Dean understands what was done to him, although there's nothing much he can do about it. In an interview with CNN's repugnant Wolf Blitzer, the candidate said: "You report the news and you create the news... You chose to play it ["The Scream"] 673 times."
It is clear from the numbers that Democratic voters, determined to be rid of George Bush, were afraid to support the "unelectable" Dean. Lots of them ran to Kerry, who had polled at only 7 percent nationally, in November. Kerry had done and said nothing to affect this sea change. The irony here is that it is Bush who is so scary to Democratic voters that they backed away from Dean, whom the corporate media had pegged as a "scary" guy.
Chris Bowers offered a compelling analysis of the corporate media coup in the January 28 Daily Kos:
In order to reduce the increasing control of the Political Opinion Complex over our political process, we need to begin developing and strengthening institutions strong enough to counter its current influence. Specifically, we need to further develop networks where political information can be mass distributed outside of the POC's control. Not long ago, there were several such outside institutions. Unions and churches were a far more pervasive part of people's lives. Newspapers and periodicals were significantly more numerous and varied in their political outlook. Public television and radio had far larger audiences. Political parties and societies were either machines or at least overflowing with active members. All of these now weakened institutions once served as means to perform end-runs outside the control of the corporate media and the Political Opinion Complex. Engagement with the political process through means other than television was far greater. However, those institutions no longer serve as significant counter-weights to the strength of the Political Opinion Comple.
Black corporate radio
African Americans faced a much more hostile establishment
(white) press in the days of Jim Crow, local newspapers that often
incited mob violence against Blacks and, on occasion, announced
lynchings in advance. In the Fifties Blacks employed informal
and church networks and the Black press (where it existed) to
create mass movements - facts on the ground that could not be
ignored. The Montgomery Bus Boycott and, later, mass marches and
jail-ins in Birmingham drew the attention of the northern-based
corporate media. More interested in recording the show than supporting
the protestors, the media nevertheless served to fire up the spirit
of Black America and hasten the demise of Jim Crow.

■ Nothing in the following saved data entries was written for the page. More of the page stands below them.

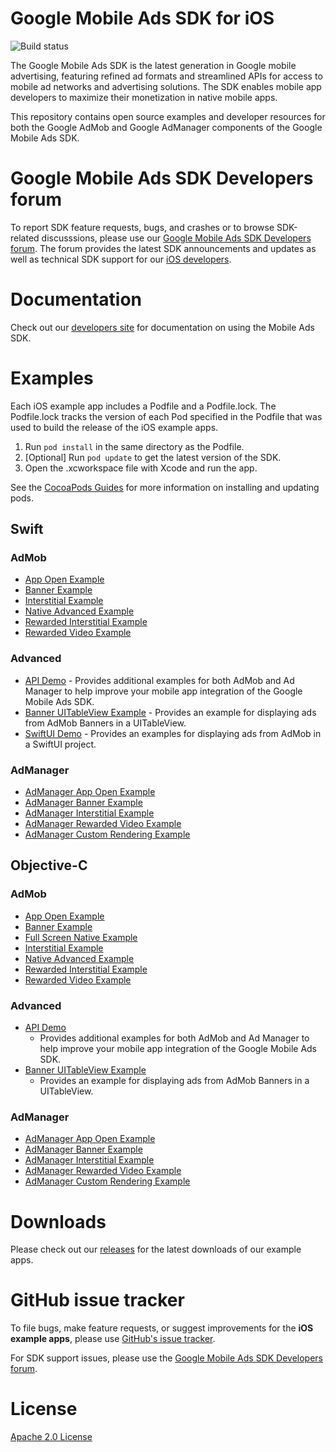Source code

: # Google Mobile Ads SDK for iOS

![Build status](https://github.com/googleads/googleads-mobile-ios-examples/workflows/Build%20Status/badge.svg?branch=main)

The Google Mobile Ads SDK is the latest generation in Google mobile advertising,
featuring refined ad formats and streamlined APIs for access to mobile ad
networks and advertising solutions. The SDK enables mobile app developers to
maximize their monetization in native mobile apps.

This repository contains open source examples and developer resources for both
the Google AdMob and Google AdManager components of the Google Mobile Ads
SDK.

# Google Mobile Ads SDK Developers forum

To report SDK feature requests, bugs, and crashes or to browse SDK-related
discusssions, please use our [Google Mobile Ads SDK Developers forum](https://groups.google.com/forum/#!forum/google-admob-ads-sdk).
The forum provides the latest SDK announcements and updates as well as
technical SDK support for our [iOS developers](https://groups.google.com/forum/#!categories/google-admob-ads-sdk/ios).

# Documentation

Check out our [developers site](https://developers.google.com/mobile-ads-sdk/)
for documentation on using the Mobile Ads SDK.

# Examples

Each iOS example app includes a Podfile and a Podfile.lock. The Podfile.lock
tracks the version of each Pod specified in the Podfile that was used to build
the release of the iOS example apps.

1. Run `pod install` in the same directory as the Podfile.
1. [Optional] Run `pod update` to get the latest version of the SDK.
1. Open the .xcworkspace file with Xcode and run the app.

See the [CocoaPods Guides](https://guides.cocoapods.org/)
for more information on installing and updating pods.

## Swift

### AdMob

*   [App Open Example](https://github.com/googleads/googleads-mobile-ios-examples/tree/main/Swift/admob/AppOpenExample)
*   [Banner Example](https://github.com/googleads/googleads-mobile-ios-examples/tree/main/Swift/admob/BannerExample)
*   [Interstitial Example](https://github.com/googleads/googleads-mobile-ios-examples/tree/main/Swift/admob/InterstitialExample)
*   [Native Advanced Example](https://github.com/googleads/googleads-mobile-ios-examples/tree/main/Swift/admob/NativeAdvancedExample)
*   [Rewarded Interstitial Example](https://github.com/googleads/googleads-mobile-ios-examples/tree/main/Swift/admob/RewardedInterstitialExample)
*   [Rewarded Video Example](https://github.com/googleads/googleads-mobile-ios-examples/tree/main/Swift/admob/RewardedVideoExample)

### Advanced

*   [API Demo](https://github.com/googleads/googleads-mobile-ios-examples/tree/main/Swift/advanced/APIDemo) -
    Provides additional examples for both AdMob and Ad Manager to help improve
    your mobile app integration of the Google Mobile Ads SDK.
*   [Banner UITableView Example](https://github.com/googleads/googleads-mobile-ios-examples/tree/main/Swift/advanced/BannerTableViewExample) -
    Provides an example for displaying ads from AdMob Banners in a UITableView.
*   [SwiftUI Demo](https://github.com/googleads/googleads-mobile-ios-examples/tree/main/Swift/advanced/SwiftUIDemo) -
    Provides an examples for displaying ads from AdMob in a SwiftUI project.

### AdManager

*   [AdManager App Open Example](https://github.com/googleads/googleads-mobile-ios-examples/tree/main/Swift/admanager/AdManagerAppOpenExample)
*   [AdManager Banner Example](https://github.com/googleads/googleads-mobile-ios-examples/tree/main/Swift/admanager/AdManagerBannerExample)
*   [AdManager Interstitial Example](https://github.com/googleads/googleads-mobile-ios-examples/tree/main/Swift/admanager/AdManagerInterstitialExample)
*   [AdManager Rewarded Video Example](https://github.com/googleads/googleads-mobile-ios-examples/tree/main/Swift/admanager/AdManagerRewardedVideoExample)
*   [AdManager Custom Rendering Example](https://github.com/googleads/googleads-mobile-ios-examples/tree/main/Swift/admanager/AdManagerCustomRenderingExample)

## Objective-C

### AdMob

*   [App Open Example](https://github.com/googleads/googleads-mobile-ios-examples/tree/main/Objective-C/admob/AppOpenExample)
*   [Banner Example](https://github.com/googleads/googleads-mobile-ios-examples/tree/main/Objective-C/admob/BannerExample)
*   [Full Screen Native Example](https://github.com/googleads/googleads-mobile-ios-examples/tree/main/Objective-C/admob/FullScreenNativeExample)
*   [Interstitial Example](https://github.com/googleads/googleads-mobile-ios-examples/tree/main/Objective-C/admob/InterstitialExample)
*   [Native Advanced Example](https://github.com/googleads/googleads-mobile-ios-examples/tree/main/Objective-C/admob/NativeAdvancedExample)
*   [Rewarded Interstitial Example](https://github.com/googleads/googleads-mobile-ios-examples/tree/main/Objective-C/admob/RewardedInterstitialExample)
*   [Rewarded Video Example](https://github.com/googleads/googleads-mobile-ios-examples/tree/main/Objective-C/admob/RewardedVideoExample)

### Advanced

*   [API Demo](https://github.com/googleads/googleads-mobile-ios-examples/tree/main/Objective-C/advanced/APIDemo)
    -   Provides additional examples for both AdMob and Ad Manager to help
        improve your mobile app integration of the Google Mobile Ads SDK.
*   [Banner UITableView Example](https://github.com/googleads/googleads-mobile-ios-examples/tree/main/Objective-C/advanced/BannerTableViewExample)
    -   Provides an example for displaying ads from AdMob Banners in a
        UITableView.

### AdManager

*   [AdManager App Open Example](https://github.com/googleads/googleads-mobile-ios-examples/tree/main/Objective-C/admanager/AdManagerAppOpenExample)
*   [AdManager Banner Example](https://github.com/googleads/googleads-mobile-ios-examples/tree/main/Objective-C/admanager/AdManagerBannerExample)
*   [AdManager Interstitial Example](https://github.com/googleads/googleads-mobile-ios-examples/tree/main/Objective-C/admanager/AdManagerInterstitialExample)
*   [AdManager Rewarded Video Example](https://github.com/googleads/googleads-mobile-ios-examples/tree/main/Objective-C/admanager/AdManagerRewardedVideoExample)
*   [AdManager Custom Rendering Example](https://github.com/googleads/googleads-mobile-ios-examples/tree/main/Objective-C/admanager/AdManagerCustomRenderingExample)

# Downloads

Please check out our [releases](https://github.com/googleads/googleads-mobile-ios-examples/releases)
for the latest downloads of our example apps.

# GitHub issue tracker

To file bugs, make feature requests, or suggest improvements for the
**iOS example apps**, please use [GitHub's issue tracker](https://github.com/googleads/googleads-mobile-ios-examples/issues).

For SDK support issues, please use the [Google Mobile Ads SDK Developers forum](https://groups.google.com/forum/#!forum/google-admob-ads-sdk).

# License

[Apache 2.0 License](http://www.apache.org/licenses/LICENSE-2.0.html)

As the Sixties unfolded, mass incendiary activity presented the media and nation with additional facts - burning cities are not easily ignored. The corporate press grudgingly integrated their staffs. Although Black newspapers went into steep decline, Black radio sprouted news departments that encouraged local organizers to tackle the tasks of a post-Civil Rights world.
Thirty years later, media consolidation has had the same strangulating effects on Black radio as in the general media. Radio One, the largest Black-owned chain, recently entered into a marketing agreement with a subsidiary of Clear Channel, the 1200-station beast. Both chains abhor the very concept of local news.
There is no question that Blacks and progressives must establish alternative media outlets, and not just on the Internet. However, there is no substitute for confronting the corporate media head-on, through direct mass action and other, creative tactics. The rich men's voices must be de-legitimized in the eyes of the people, who already suspect that they are being systematically lied to and manipulated. African Americans have an advantage in this regard, since we are used to being lied to and about.
No society in human history has confronted an enemy as omnipresent as the US corporate media. Yet there is no choice but to challenge their hegemony.
The world can be changed, but only by changing the way others see their world.